## Aim of the task
Using the data beneath, show every line that includes the word "rightskip".

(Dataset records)
——

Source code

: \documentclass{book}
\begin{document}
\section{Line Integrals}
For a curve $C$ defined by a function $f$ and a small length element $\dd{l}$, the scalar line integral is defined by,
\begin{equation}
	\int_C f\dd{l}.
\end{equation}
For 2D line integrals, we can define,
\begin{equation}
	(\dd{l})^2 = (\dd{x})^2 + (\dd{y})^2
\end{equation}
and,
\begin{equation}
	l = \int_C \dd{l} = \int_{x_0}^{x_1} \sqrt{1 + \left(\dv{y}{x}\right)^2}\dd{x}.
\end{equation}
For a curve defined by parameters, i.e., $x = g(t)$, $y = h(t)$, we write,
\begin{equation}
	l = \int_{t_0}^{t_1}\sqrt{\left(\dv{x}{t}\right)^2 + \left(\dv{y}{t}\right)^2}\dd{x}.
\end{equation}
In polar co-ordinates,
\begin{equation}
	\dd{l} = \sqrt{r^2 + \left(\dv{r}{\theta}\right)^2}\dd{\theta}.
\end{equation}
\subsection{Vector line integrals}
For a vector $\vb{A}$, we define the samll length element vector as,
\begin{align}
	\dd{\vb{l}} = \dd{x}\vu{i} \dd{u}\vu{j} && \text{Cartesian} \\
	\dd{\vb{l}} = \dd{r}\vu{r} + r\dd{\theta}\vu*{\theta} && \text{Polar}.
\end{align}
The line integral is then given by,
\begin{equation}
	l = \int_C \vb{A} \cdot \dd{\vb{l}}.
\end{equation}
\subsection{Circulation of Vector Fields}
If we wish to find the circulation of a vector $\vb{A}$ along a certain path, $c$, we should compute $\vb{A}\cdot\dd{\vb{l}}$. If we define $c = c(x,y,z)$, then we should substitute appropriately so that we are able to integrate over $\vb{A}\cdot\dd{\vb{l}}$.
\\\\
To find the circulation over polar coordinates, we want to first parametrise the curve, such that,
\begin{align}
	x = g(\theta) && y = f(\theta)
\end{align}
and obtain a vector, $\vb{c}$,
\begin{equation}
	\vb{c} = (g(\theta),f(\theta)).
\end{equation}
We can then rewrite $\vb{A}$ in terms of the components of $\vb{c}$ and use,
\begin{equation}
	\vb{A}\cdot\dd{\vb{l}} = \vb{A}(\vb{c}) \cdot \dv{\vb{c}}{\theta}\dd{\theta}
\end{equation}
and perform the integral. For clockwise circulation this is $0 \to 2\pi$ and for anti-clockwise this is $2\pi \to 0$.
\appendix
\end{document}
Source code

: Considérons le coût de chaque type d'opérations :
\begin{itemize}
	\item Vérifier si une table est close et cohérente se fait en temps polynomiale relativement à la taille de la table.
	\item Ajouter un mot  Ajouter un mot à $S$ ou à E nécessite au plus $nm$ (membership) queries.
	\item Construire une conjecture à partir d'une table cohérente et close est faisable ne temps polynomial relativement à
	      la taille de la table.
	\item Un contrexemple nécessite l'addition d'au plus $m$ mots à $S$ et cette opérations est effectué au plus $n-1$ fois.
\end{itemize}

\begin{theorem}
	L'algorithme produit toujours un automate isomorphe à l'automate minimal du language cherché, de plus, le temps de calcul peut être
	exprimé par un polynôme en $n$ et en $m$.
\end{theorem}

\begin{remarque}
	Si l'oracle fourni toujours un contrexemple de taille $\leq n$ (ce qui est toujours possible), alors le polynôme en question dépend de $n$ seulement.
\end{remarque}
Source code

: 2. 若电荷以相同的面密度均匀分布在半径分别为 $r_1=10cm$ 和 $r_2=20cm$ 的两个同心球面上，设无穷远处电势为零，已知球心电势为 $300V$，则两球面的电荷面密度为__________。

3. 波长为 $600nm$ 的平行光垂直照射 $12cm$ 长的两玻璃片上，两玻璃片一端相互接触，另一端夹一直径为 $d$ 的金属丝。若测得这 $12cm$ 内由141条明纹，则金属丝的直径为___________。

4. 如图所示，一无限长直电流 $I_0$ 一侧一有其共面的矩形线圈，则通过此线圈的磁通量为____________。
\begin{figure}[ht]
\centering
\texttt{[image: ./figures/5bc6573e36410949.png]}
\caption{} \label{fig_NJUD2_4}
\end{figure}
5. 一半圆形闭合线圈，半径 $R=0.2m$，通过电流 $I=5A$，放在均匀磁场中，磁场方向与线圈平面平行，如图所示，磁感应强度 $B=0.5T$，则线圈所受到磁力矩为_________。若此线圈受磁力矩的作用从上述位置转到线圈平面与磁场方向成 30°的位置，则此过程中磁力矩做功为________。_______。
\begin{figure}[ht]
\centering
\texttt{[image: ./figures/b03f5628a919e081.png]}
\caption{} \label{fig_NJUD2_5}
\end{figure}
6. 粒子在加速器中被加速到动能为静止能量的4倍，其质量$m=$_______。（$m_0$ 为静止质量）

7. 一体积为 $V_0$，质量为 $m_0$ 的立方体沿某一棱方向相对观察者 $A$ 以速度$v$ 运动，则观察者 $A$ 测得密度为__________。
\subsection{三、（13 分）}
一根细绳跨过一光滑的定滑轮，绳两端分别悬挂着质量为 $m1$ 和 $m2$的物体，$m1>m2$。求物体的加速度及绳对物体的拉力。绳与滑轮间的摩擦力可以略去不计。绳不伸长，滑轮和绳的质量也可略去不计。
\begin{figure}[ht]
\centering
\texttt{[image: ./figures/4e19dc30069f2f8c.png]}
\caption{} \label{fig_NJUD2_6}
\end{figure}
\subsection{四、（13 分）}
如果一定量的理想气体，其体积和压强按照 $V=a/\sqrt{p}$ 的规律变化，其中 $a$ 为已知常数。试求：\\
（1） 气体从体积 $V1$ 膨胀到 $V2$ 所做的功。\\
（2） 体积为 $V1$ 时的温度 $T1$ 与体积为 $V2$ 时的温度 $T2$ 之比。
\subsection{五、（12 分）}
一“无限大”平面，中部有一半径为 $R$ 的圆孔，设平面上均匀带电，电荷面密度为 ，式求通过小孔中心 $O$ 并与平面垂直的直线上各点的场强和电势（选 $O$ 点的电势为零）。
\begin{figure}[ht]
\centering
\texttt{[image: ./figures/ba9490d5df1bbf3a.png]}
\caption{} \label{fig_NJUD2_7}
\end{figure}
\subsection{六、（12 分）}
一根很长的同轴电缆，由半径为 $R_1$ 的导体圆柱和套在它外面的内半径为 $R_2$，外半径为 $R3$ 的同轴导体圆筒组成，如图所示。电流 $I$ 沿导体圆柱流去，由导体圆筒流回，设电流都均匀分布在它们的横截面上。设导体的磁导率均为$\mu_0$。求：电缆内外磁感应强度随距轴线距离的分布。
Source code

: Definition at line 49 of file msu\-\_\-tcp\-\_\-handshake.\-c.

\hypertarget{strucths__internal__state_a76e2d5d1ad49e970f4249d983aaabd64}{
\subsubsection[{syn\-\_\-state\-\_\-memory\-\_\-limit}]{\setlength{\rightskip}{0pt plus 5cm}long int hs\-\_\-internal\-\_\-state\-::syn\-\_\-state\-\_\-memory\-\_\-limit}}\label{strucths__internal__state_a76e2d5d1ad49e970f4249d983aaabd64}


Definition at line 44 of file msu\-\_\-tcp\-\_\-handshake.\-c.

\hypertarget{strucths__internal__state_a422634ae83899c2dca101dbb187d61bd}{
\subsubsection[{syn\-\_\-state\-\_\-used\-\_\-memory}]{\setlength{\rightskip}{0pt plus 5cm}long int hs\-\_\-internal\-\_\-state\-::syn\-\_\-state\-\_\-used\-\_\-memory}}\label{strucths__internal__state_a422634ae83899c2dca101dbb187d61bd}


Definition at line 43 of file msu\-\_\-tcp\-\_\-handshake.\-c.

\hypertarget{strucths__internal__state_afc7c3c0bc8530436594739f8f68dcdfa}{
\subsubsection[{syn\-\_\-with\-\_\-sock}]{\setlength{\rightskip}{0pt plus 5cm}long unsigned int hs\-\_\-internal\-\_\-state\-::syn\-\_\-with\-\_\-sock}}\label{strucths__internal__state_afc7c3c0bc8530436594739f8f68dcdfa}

——

## Result
\subsubsection[{syn\-\_\-state\-\_\-memory\-\_\-limit}]{\setlength{\rightskip}{0pt plus 5cm}long int hs\-\_\-internal\-\_\-state\-::syn\-\_\-state\-\_\-memory\-\_\-limit}}\label{strucths__internal__state_a76e2d5d1ad49e970f4249d983aaabd64}
\subsubsection[{syn\-\_\-state\-\_\-used\-\_\-memory}]{\setlength{\rightskip}{0pt plus 5cm}long int hs\-\_\-internal\-\_\-state\-::syn\-\_\-state\-\_\-used\-\_\-memory}}\label{strucths__internal__state_a422634ae83899c2dca101dbb187d61bd}
\subsubsection[{syn\-\_\-with\-\_\-sock}]{\setlength{\rightskip}{0pt plus 5cm}long unsigned int hs\-\_\-internal\-\_\-state\-::syn\-\_\-with\-\_\-sock}}\label{strucths__internal__state_afc7c3c0bc8530436594739f8f68dcdfa}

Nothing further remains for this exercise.